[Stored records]
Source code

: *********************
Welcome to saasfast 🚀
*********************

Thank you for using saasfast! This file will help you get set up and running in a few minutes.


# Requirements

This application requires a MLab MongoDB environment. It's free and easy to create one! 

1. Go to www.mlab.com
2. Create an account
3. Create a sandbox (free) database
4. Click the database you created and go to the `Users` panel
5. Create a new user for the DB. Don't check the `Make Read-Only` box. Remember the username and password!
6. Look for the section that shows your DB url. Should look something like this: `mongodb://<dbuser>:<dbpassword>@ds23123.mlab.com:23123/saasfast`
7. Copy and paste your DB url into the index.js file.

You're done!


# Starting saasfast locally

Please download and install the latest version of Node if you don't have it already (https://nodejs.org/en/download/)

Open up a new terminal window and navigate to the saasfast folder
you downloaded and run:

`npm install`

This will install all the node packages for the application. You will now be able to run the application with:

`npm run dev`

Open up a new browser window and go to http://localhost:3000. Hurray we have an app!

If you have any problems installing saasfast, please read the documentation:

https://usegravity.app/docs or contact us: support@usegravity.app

• AIM OF THE EXERCISE:
Go through the entries and filter for lines holding the word "free"; copy each match.

• THE ANSWER:
This application requires a MLab MongoDB environment. It's free and easy to create one! 
3. Create a sandbox (free) database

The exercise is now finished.